__TASK DESCRIPTION__
Only the number is wanted: count the lines in the data with "integration" in them.

__RECORDS FOR THIS TASK__
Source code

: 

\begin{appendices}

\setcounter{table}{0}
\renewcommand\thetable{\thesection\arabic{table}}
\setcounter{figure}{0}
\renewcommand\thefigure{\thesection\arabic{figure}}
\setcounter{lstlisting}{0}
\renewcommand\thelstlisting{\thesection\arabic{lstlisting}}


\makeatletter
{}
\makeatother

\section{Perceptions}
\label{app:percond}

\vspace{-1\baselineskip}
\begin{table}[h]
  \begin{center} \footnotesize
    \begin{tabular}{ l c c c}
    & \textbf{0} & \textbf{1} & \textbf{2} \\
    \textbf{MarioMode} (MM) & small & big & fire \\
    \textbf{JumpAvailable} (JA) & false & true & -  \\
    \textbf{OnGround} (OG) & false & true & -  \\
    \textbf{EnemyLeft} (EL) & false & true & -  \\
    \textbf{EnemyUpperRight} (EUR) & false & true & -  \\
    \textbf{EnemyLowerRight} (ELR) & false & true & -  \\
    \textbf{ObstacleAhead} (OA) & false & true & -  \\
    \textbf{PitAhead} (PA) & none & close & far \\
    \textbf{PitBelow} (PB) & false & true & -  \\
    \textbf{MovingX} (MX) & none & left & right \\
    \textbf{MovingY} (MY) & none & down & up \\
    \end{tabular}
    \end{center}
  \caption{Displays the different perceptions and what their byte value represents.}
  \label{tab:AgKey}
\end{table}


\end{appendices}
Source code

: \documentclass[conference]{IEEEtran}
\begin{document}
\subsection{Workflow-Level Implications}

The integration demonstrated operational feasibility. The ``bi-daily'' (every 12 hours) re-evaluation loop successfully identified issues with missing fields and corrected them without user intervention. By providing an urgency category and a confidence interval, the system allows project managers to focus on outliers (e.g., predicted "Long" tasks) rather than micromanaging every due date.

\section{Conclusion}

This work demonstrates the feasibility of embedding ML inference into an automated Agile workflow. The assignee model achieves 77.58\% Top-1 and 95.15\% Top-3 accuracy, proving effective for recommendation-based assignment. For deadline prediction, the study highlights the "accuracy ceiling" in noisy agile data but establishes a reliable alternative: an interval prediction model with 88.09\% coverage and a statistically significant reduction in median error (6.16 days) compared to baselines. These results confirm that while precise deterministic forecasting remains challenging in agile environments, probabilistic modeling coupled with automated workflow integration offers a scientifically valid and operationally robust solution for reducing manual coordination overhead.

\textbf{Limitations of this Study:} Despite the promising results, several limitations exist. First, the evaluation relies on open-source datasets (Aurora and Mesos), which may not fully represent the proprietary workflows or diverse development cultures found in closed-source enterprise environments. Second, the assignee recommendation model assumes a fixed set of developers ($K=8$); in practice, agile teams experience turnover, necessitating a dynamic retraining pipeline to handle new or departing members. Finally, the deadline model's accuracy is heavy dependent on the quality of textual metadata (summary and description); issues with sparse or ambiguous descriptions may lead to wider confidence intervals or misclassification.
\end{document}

__OUTPUT OF THE EXERCISE__
2